Exercise description →
Print all the records below, word for word and in full.
::::
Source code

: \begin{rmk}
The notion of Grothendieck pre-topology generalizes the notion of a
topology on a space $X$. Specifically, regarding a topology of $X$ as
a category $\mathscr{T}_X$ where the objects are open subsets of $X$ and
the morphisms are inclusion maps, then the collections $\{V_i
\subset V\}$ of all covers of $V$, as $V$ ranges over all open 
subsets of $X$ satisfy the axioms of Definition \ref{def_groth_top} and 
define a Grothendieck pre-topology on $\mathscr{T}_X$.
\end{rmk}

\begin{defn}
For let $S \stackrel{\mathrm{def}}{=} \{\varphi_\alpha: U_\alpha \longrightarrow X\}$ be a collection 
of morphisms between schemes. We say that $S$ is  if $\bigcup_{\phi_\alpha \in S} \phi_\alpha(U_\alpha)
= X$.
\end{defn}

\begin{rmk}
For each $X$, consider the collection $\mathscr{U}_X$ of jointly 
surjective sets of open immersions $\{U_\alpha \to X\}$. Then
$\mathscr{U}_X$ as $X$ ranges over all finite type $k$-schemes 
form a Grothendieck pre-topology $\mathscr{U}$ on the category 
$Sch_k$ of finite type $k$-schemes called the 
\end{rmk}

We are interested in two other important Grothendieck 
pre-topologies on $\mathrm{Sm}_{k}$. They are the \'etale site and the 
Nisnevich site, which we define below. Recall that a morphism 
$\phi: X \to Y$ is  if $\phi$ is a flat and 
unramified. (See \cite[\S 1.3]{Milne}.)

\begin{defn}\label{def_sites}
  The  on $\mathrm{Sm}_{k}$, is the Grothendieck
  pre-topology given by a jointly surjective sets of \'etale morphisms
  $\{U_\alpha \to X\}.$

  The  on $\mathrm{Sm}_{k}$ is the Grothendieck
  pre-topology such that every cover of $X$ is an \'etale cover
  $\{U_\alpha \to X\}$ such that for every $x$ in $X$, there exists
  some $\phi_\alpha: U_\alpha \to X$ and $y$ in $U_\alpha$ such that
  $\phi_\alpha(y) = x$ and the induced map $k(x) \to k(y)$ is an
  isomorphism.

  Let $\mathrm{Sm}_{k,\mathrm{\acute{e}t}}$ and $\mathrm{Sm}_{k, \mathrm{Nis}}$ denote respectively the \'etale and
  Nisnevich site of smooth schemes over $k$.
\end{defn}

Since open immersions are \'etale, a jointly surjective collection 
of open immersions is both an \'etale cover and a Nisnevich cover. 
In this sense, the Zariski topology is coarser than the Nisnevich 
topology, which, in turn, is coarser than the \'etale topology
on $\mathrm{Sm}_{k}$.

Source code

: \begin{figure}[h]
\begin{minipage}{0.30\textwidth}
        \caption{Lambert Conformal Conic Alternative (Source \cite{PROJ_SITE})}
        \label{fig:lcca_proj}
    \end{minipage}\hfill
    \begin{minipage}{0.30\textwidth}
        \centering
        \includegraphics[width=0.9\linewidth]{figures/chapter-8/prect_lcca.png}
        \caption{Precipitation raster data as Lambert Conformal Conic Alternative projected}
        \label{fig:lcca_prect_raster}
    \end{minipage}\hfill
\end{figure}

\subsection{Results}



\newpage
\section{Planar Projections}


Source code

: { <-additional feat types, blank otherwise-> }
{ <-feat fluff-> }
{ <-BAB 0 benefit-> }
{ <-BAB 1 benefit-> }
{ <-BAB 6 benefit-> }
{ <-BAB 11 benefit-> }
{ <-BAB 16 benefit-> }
::::
The completed task →
Source code

: \begin{rmk}
The notion of Grothendieck pre-topology generalizes the notion of a
topology on a space $X$. Specifically, regarding a topology of $X$ as
a category $\mathscr{T}_X$ where the objects are open subsets of $X$ and
the morphisms are inclusion maps, then the collections $\{V_i
\subset V\}$ of all covers of $V$, as $V$ ranges over all open 
subsets of $X$ satisfy the axioms of Definition \ref{def_groth_top} and 
define a Grothendieck pre-topology on $\mathscr{T}_X$.
\end{rmk}

\begin{defn}
For let $S \stackrel{\mathrm{def}}{=} \{\varphi_\alpha: U_\alpha \longrightarrow X\}$ be a collection 
of morphisms between schemes. We say that $S$ is  if $\bigcup_{\phi_\alpha \in S} \phi_\alpha(U_\alpha)
= X$.
\end{defn}

\begin{rmk}
For each $X$, consider the collection $\mathscr{U}_X$ of jointly 
surjective sets of open immersions $\{U_\alpha \to X\}$. Then
$\mathscr{U}_X$ as $X$ ranges over all finite type $k$-schemes 
form a Grothendieck pre-topology $\mathscr{U}$ on the category 
$Sch_k$ of finite type $k$-schemes called the 
\end{rmk}

We are interested in two other important Grothendieck 
pre-topologies on $\mathrm{Sm}_{k}$. They are the \'etale site and the 
Nisnevich site, which we define below. Recall that a morphism 
$\phi: X \to Y$ is  if $\phi$ is a flat and 
unramified. (See \cite[\S 1.3]{Milne}.)

\begin{defn}\label{def_sites}
  The  on $\mathrm{Sm}_{k}$, is the Grothendieck
  pre-topology given by a jointly surjective sets of \'etale morphisms
  $\{U_\alpha \to X\}.$

  The  on $\mathrm{Sm}_{k}$ is the Grothendieck
  pre-topology such that every cover of $X$ is an \'etale cover
  $\{U_\alpha \to X\}$ such that for every $x$ in $X$, there exists
  some $\phi_\alpha: U_\alpha \to X$ and $y$ in $U_\alpha$ such that
  $\phi_\alpha(y) = x$ and the induced map $k(x) \to k(y)$ is an
  isomorphism.

  Let $\mathrm{Sm}_{k,\mathrm{\acute{e}t}}$ and $\mathrm{Sm}_{k, \mathrm{Nis}}$ denote respectively the \'etale and
  Nisnevich site of smooth schemes over $k$.
\end{defn}

Since open immersions are \'etale, a jointly surjective collection 
of open immersions is both an \'etale cover and a Nisnevich cover. 
In this sense, the Zariski topology is coarser than the Nisnevich 
topology, which, in turn, is coarser than the \'etale topology
on $\mathrm{Sm}_{k}$.

Source code

: \begin{figure}[h]
\begin{minipage}{0.30\textwidth}
        \caption{Lambert Conformal Conic Alternative (Source \cite{PROJ_SITE})}
        \label{fig:lcca_proj}
    \end{minipage}\hfill
    \begin{minipage}{0.30\textwidth}
        \centering
        \includegraphics[width=0.9\linewidth]{figures/chapter-8/prect_lcca.png}
        \caption{Precipitation raster data as Lambert Conformal Conic Alternative projected}
        \label{fig:lcca_prect_raster}
    \end{minipage}\hfill
\end{figure}

\subsection{Results}



\newpage
\section{Planar Projections}


Source code

: { <-additional feat types, blank otherwise-> }
{ <-feat fluff-> }
{ <-BAB 0 benefit-> }
{ <-BAB 1 benefit-> }
{ <-BAB 6 benefit-> }
{ <-BAB 11 benefit-> }
{ <-BAB 16 benefit-> }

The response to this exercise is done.